Problem to solve →
Starting at the first line and ending at the last, repeat the material word for word.

Records →

• • • • • • •

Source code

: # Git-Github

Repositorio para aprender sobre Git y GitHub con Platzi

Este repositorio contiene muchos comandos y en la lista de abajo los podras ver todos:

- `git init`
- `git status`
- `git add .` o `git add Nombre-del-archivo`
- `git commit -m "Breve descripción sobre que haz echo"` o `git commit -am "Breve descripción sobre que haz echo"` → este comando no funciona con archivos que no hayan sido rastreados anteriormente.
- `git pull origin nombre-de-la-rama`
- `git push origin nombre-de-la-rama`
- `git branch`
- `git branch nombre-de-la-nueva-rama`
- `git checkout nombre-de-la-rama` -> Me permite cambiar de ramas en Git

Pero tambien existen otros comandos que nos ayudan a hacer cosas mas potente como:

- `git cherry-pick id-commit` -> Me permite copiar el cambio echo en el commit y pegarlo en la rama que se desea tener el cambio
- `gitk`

• • • • • • •

Response to this exercise →
Source code

: # Git-Github

Repositorio para aprender sobre Git y GitHub con Platzi

Este repositorio contiene muchos comandos y en la lista de abajo los podras ver todos:

- `git init`
- `git status`
- `git add .` o `git add Nombre-del-archivo`
- `git commit -m "Breve descripción sobre que haz echo"` o `git commit -am "Breve descripción sobre que haz echo"` → este comando no funciona con archivos que no hayan sido rastreados anteriormente.
- `git pull origin nombre-de-la-rama`
- `git push origin nombre-de-la-rama`
- `git branch`
- `git branch nombre-de-la-nueva-rama`
- `git checkout nombre-de-la-rama` -> Me permite cambiar de ramas en Git

Pero tambien existen otros comandos que nos ayudan a hacer cosas mas potente como:

- `git cherry-pick id-commit` -> Me permite copiar el cambio echo en el commit y pegarlo en la rama que se desea tener el cambio
- `gitk`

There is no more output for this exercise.